_PROBLEM REQUIREMENTS_. Every line of the data is to be retyped exactly.

_DATA TO PROCESS_.
——

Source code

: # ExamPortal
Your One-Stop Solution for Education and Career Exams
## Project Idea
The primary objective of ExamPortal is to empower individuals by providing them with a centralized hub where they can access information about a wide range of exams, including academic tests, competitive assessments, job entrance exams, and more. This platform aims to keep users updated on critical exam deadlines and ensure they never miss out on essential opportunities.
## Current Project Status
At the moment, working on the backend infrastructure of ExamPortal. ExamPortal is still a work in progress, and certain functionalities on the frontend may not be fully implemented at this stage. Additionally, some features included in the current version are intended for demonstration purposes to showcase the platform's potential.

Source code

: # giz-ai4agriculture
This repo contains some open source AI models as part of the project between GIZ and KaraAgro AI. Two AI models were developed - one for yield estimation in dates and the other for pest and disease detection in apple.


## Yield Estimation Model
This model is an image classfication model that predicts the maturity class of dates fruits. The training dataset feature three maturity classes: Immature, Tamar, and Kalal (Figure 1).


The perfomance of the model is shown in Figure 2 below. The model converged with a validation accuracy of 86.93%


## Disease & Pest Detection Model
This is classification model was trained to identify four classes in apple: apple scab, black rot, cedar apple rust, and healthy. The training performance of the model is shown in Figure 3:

——

_ANSWER TO THIS PROBLEM_.
Source code

: # ExamPortal
Your One-Stop Solution for Education and Career Exams
## Project Idea
The primary objective of ExamPortal is to empower individuals by providing them with a centralized hub where they can access information about a wide range of exams, including academic tests, competitive assessments, job entrance exams, and more. This platform aims to keep users updated on critical exam deadlines and ensure they never miss out on essential opportunities.
## Current Project Status
At the moment, working on the backend infrastructure of ExamPortal. ExamPortal is still a work in progress, and certain functionalities on the frontend may not be fully implemented at this stage. Additionally, some features included in the current version are intended for demonstration purposes to showcase the platform's potential.

Source code

: # giz-ai4agriculture
This repo contains some open source AI models as part of the project between GIZ and KaraAgro AI. Two AI models were developed - one for yield estimation in dates and the other for pest and disease detection in apple.


## Yield Estimation Model
This model is an image classfication model that predicts the maturity class of dates fruits. The training dataset feature three maturity classes: Immature, Tamar, and Kalal (Figure 1).


The perfomance of the model is shown in Figure 2 below. The model converged with a validation accuracy of 86.93%


## Disease & Pest Detection Model
This is classification model was trained to identify four classes in apple: apple scab, black rot, cedar apple rust, and healthy. The training performance of the model is shown in Figure 3:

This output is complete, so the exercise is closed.